#### [Exercise instructions]
From the listing, collect all lines containing the word "Playwright".

#### [Materials provided]

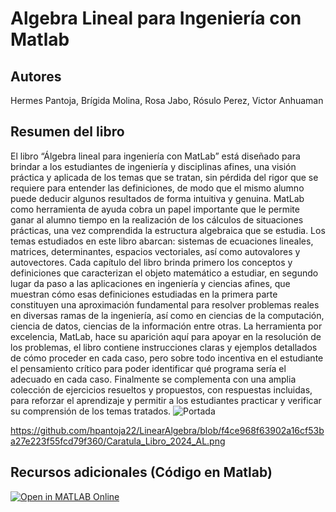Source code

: 

# Algebra Lineal para Ingeniería con Matlab

## Autores
Hermes Pantoja, Brígida Molina, Rosa Jabo, Rósulo Perez, Victor Anhuaman

## Resumen del libro
El libro “Álgebra lineal para ingeniería con MatLab” está diseñado para brindar a los estudiantes de ingeniería y disciplinas afines, una visión práctica y aplicada de los temas que se tratan, sin pérdida del rigor que se requiere para entender las definiciones, de modo que el mismo alumno puede deducir algunos resultados de forma intuitiva y genuina. MatLab como herramienta de ayuda cobra un papel importante que le permite ganar al alumno tiempo en la realización de los cálculos de situaciones prácticas, una vez comprendida la estructura algebraica que se estudia. 
Los temas estudiados en este libro abarcan: sistemas de ecuaciones lineales, matrices, determinantes, espacios vectoriales, así como autovalores y autovectores.
Cada capítulo del libro brinda primero los conceptos y definiciones que caracterizan el objeto matemático a estudiar, en segundo lugar da paso a las aplicaciones en ingeniería y ciencias afines, que muestran cómo esas definiciones estudiadas en la primera parte constituyen una aproximación fundamental para resolver problemas reales en diversas ramas de la ingeniería, así como en ciencias de la computación, ciencia de datos, ciencias de la información entre otras. La herramienta por excelencia, MatLab, hace su aparición aquí para apoyar en la resolución de los problemas, el libro contiene instrucciones claras y ejemplos detallados de cómo proceder en cada caso, pero sobre todo incentiva en el estudiante el pensamiento crítico para poder identificar qué programa sería el adecuado en cada caso. Finalmente se complementa con una amplia colección de ejercicios resueltos y propuestos, con respuestas incluidas, para reforzar el aprendizaje y permitir a los estudiantes practicar y verificar su comprensión de los temas tratados.
![Portada]([https://github.com/hpantoja22/LinearAlgebra/blob/aaaf9b8fe5cec0cd7f54465d8aa78f6c548369ce/Caratula_Libro_2024_AL.png])


https://github.com/hpantoja22/LinearAlgebra/blob/f4ce968f63902a16cf53ba27e223f55fcd79f360/Caratula_Libro_2024_AL.png

## Recursos adicionales (Código en Matlab)
[![Open in MATLAB Online](https://www.mathworks.com/images/responsive/global/open-in-matlab-online.svg)](https://matlab.mathworks.com/open/github/v1?repo=hpantoja22/LinearAlgebra)
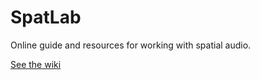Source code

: # SpatLab
Online guide and resources for working with spatial audio.

[See the wiki](https://github.com/XRRCA/SpatLab/wiki)
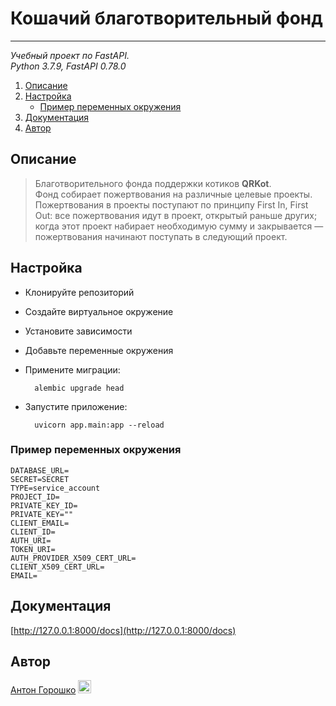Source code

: # Кошачий благотворительный фонд

---

*Учебный проект по FastAPI.  
Python 3.7.9, FastAPI 0.78.0*

1. [Описание](#description)
2. [Настройка](#settings)
   * [Пример переменных окружения](#env)
3. [Документация](#docs)
4. [Автор](#author)

## Описание <a id="description"></a>

> Благотворительного фонда поддержки котиков **QRKot**.  
> Фонд собирает пожертвования на различные целевые проекты. Пожертвования 
> в проекты поступают по принципу First In, First Out: все пожертвования 
> идут в проект, открытый раньше других; когда этот проект набирает необходимую 
> сумму и закрывается — пожертвования начинают поступать в следующий проект.  

## Настройка <a id="settings"></a>

- Клонируйте репозиторий
- Создайте виртуальное окружение
- Установите зависимости
- Добавьте переменные окружения
- Примените миграции:
    
        alembic upgrade head

- Запустите приложение:

        uvicorn app.main:app --reload

### Пример переменных окружения <a id="env"></a>

    DATABASE_URL=
    SECRET=SECRET
    TYPE=service_account
    PROJECT_ID=
    PRIVATE_KEY_ID=
    PRIVATE_KEY=""
    CLIENT_EMAIL=
    CLIENT_ID=
    AUTH_URI=
    TOKEN_URI=
    AUTH_PROVIDER_X509_CERT_URL=
    CLIENT_X509_CERT_URL=
    EMAIL=

## Документация <a id="docs"></a>

[http://127.0.0.1:8000/docs](http://127.0.0.1:8000/docs)

## Автор <a id="author"></a>

[Антон Горошко](https://github.com/4u3o) <a href='https://t.me/goroshko'><img width="21px" src="https://cdn.cdnlogo.com/logos/t/39/telegram.svg"></a>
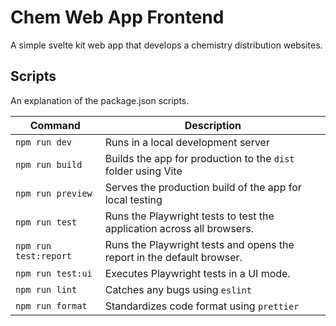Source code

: # Chem Web App Frontend

A simple svelte kit web app that develops a chemistry distribution websites.

## Scripts

An explanation of the package.json scripts.

| Command               | Description                                                            |
| --------------------- | ---------------------------------------------------------------------- |
| `npm run dev`         | Runs in a local development server                                     |
| `npm run build`       | Builds the app for production to the `dist` folder using Vite          |
| `npm run preview`     | Serves the production build of the app for local testing               |
| `npm run test`        | Runs the Playwright tests to test the application across all browsers. |
| `npm run test:report` | Runs the Playwright tests and opens the report in the default browser. |
| `npm run test:ui`     | Executes Playwright tests in a UI mode.                                |
| `npm run lint`        | Catches any bugs using `eslint`                                        |
| `npm run format`      | Standardizes code format using `prettier`                              |
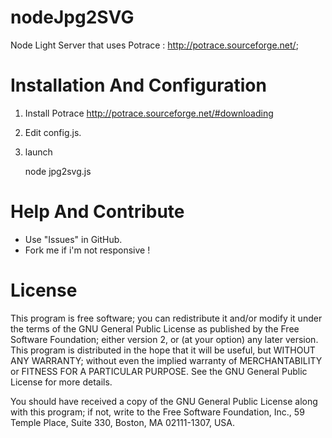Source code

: nodeJpg2SVG
===========

Node Light Server that uses Potrace : http://potrace.sourceforge.net/;

Installation And Configuration
============

1) Install Potrace http://potrace.sourceforge.net/#downloading

2) Edit config.js.

3) launch

    node jpg2svg.js

Help And Contribute
============

* Use "Issues" in GitHub.
* Fork me if i'm not responsive !

License
===========

This program is free software; you can redistribute it and/or modify it under the terms of the GNU General Public License as published by the Free Software Foundation; either version 2, or (at your option) any later version.
This program is distributed in the hope that it will be useful, but WITHOUT ANY WARRANTY; without even the implied warranty of MERCHANTABILITY or FITNESS FOR A PARTICULAR PURPOSE. See the GNU General Public License for more details.

You should have received a copy of the GNU General Public License along with this program; if not, write to the Free Software Foundation, Inc., 59 Temple Place, Suite 330, Boston, MA 02111-1307, USA.

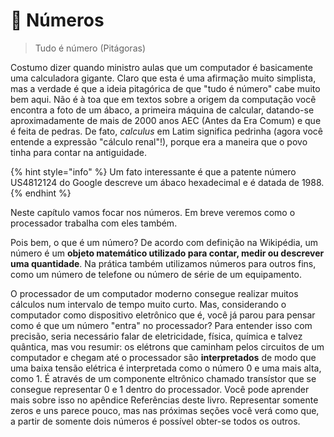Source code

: # 🔢 Números

> Tudo é número \(Pitágoras\)

Costumo dizer quando ministro aulas que um computador é basicamente uma calculadora gigante. Claro que esta é uma afirmação muito simplista, mas a verdade é que a ideia pitagórica de que "tudo é número" cabe muito bem aqui. Não é à toa que em textos sobre a origem da computação você encontra a foto de um ábaco, a primeira máquina de calcular, datando-se aproximadamente de mais de 2000 anos AEC \(Antes da Era Comum\) e que é feita de pedras. De fato, _calculus_ em Latim significa pedrinha \(agora você entende a expressão "cálculo renal"!\), porque era a maneira que o povo tinha para contar na antiguidade.

{% hint style="info" %}
Um fato interessante é que a patente número US4812124 do Google descreve um ábaco hexadecimal e é datada de 1988.
{% endhint %}

Neste capítulo vamos focar nos números. Em breve veremos como o processador trabalha com eles também.

Pois bem, o que é um número? De acordo com definição na Wikipédia, um número é um **objeto matemático utilizado para contar, medir ou descrever uma quantidade**. Na prática também utilizamos números para outros fins, como um número de telefone ou número de série de um equipamento.

O processador de um computador moderno consegue realizar muitos cálculos num intervalo de tempo muito curto. Mas, considerando o computador como dispositivo eletrônico que é, você já parou para pensar como é que um número "entra" no processador? Para entender isso com precisão, seria necessário falar de eletricidade, física, química e talvez quântica, mas vou resumir: os elétrons que caminham pelos circuitos de um computador e chegam até o processador são **interpretados** de modo que uma baixa tensão elétrica é interpretada como o número 0 e uma mais alta, como 1. É através de um componente eltrônico chamado transístor que se consegue representar 0 e 1 dentro do processador. Você pode aprender mais sobre isso no apêndice Referências deste livro. Representar somente zeros e uns parece pouco, mas nas próximas seções você verá como que, a partir de somente dois números é possível obter-se todos os outros.

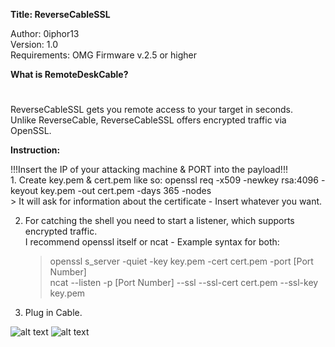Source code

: **Title: ReverseCableSSL**

<p>Author: 0iphor13<br>
Version: 1.0<br>
Requirements: OMG Firmware v.2.5 or higher</p>

**What is RemoteDeskCable?**
#
<p>ReverseCableSSL gets you remote access to your target in seconds.<br>
Unlike ReverseCable, ReverseCableSSL offers encrypted traffic via OpenSSL.</p>


**Instruction:**
<p>!!!Insert the IP of your attacking machine & PORT into the payload!!!<br>
1. Create key.pem & cert.pem like so: openssl req -x509 -newkey rsa:4096 -keyout key.pem -out cert.pem -days 365 -nodes<br>
	> It will ask for information about the certificate - Insert whatever you want.<br>

2. For catching the shell you need to start a listener, which supports encrypted traffic.<br>
I recommend openssl itself or ncat - Example syntax for both:<br>
	> openssl s_server -quiet -key key.pem -cert cert.pem -port [Port Number] <br>
	> ncat --listen -p [Port Number] --ssl --ssl-cert cert.pem --ssl-key key.pem</p>

3. Plug in Cable.

![alt text](https://github.com/0iphor13/omg-payloads/blob/master/payloads/library/remote_access/ReverseCableSSL/CreateCert.png)
![alt text](https://github.com/0iphor13/omg-payloads/blob/master/payloads/library/remote_access/ReverseCableSSL/StartScreen.jpg)
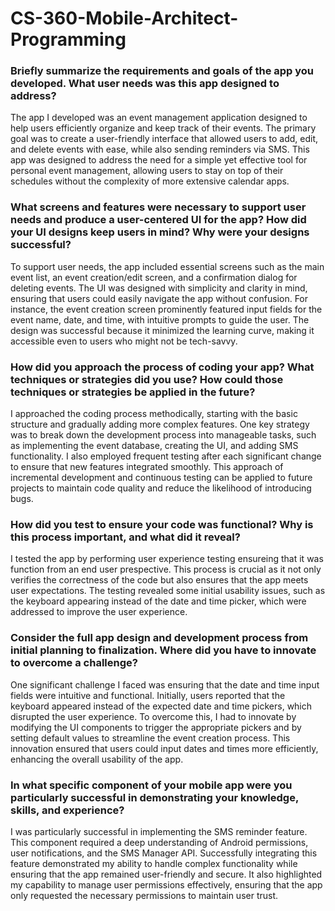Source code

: # CS-360-Mobile-Architect-Programming

### Briefly summarize the requirements and goals of the app you developed. What user needs was this app designed to address?
The app I developed was an event management application designed to help users efficiently organize and keep track of their events. The primary goal was to create a user-friendly interface that allowed users to add, edit, and delete events with ease, while also sending reminders via SMS. This app was designed to address the need for a simple yet effective tool for personal event management, allowing users to stay on top of their schedules without the complexity of more extensive calendar apps.

### What screens and features were necessary to support user needs and produce a user-centered UI for the app? How did your UI designs keep users in mind? Why were your designs successful?
To support user needs, the app included essential screens such as the main event list, an event creation/edit screen, and a confirmation dialog for deleting events. The UI was designed with simplicity and clarity in mind, ensuring that users could easily navigate the app without confusion. For instance, the event creation screen prominently featured input fields for the event name, date, and time, with intuitive prompts to guide the user. The design was successful because it minimized the learning curve, making it accessible even to users who might not be tech-savvy.

### How did you approach the process of coding your app? What techniques or strategies did you use? How could those techniques or strategies be applied in the future?
I approached the coding process methodically, starting with the basic structure and gradually adding more complex features. One key strategy was to break down the development process into manageable tasks, such as implementing the event database, creating the UI, and adding SMS functionality. I also employed frequent testing after each significant change to ensure that new features integrated smoothly. This approach of incremental development and continuous testing can be applied to future projects to maintain code quality and reduce the likelihood of introducing bugs.

### How did you test to ensure your code was functional? Why is this process important, and what did it reveal?
I tested the app by performing user experience testing ensureing that it was function from an end user prespective. This process is crucial as it not only verifies the correctness of the code but also ensures that the app meets user expectations. The testing revealed some initial usability issues, such as the keyboard appearing instead of the date and time picker, which were addressed to improve the user experience.

### Consider the full app design and development process from initial planning to finalization. Where did you have to innovate to overcome a challenge?
One significant challenge I faced was ensuring that the date and time input fields were intuitive and functional. Initially, users reported that the keyboard appeared instead of the expected date and time pickers, which disrupted the user experience. To overcome this, I had to innovate by modifying the UI components to trigger the appropriate pickers and by setting default values to streamline the event creation process. This innovation ensured that users could input dates and times more efficiently, enhancing the overall usability of the app.

### In what specific component of your mobile app were you particularly successful in demonstrating your knowledge, skills, and experience?
I was particularly successful in implementing the SMS reminder feature. This component required a deep understanding of Android permissions, user notifications, and the SMS Manager API. Successfully integrating this feature demonstrated my ability to handle complex functionality while ensuring that the app remained user-friendly and secure. It also highlighted my capability to manage user permissions effectively, ensuring that the app only requested the necessary permissions to maintain user trust.

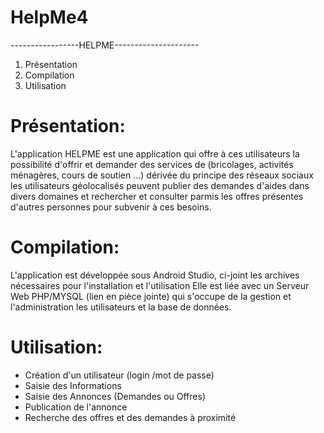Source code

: # HelpMe4

-----------------HELPME---------------------

1. Présentation
2. Compilation
3. Utilisation



Présentation:
===========================

L'application HELPME est une application qui offre à ces utilisateurs la possibilité d'offrir et demander des
services de (bricolages, activités ménagères, cours de soutien ...) dérivée du principe des réseaux sociaux
les utilisateurs géolocalisés peuvent publier des demandes d'aides dans divers domaines et rechercher et consulter 
parmis les offres présentes d'autres personnes pour subvenir à ces besoins.


Compilation:
===========================

L'application est développée sous Android Studio, ci-joint les archives nécessaires pour l'installation et l'utilisation
Elle est liée avec un Serveur Web PHP/MYSQL (lien en pièce jointe) qui s'occupe de la gestion et l'administration les utilisateurs
et la base de données.

Utilisation:
===========================

- Création d'un utilisateur (login /mot de passe)
- Saisie des Informations
- Saisie des Annonces (Demandes ou Offres)
- Publication de l'annonce
- Recherche des offres et des demandes à proximité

#### [Worked solution]
| `npm run test`        | Runs the Playwright tests to test the application across all browsers. |
| `npm run test:report` | Runs the Playwright tests and opens the report in the default browser. |
| `npm run test:ui`     | Executes Playwright tests in a UI mode.                                |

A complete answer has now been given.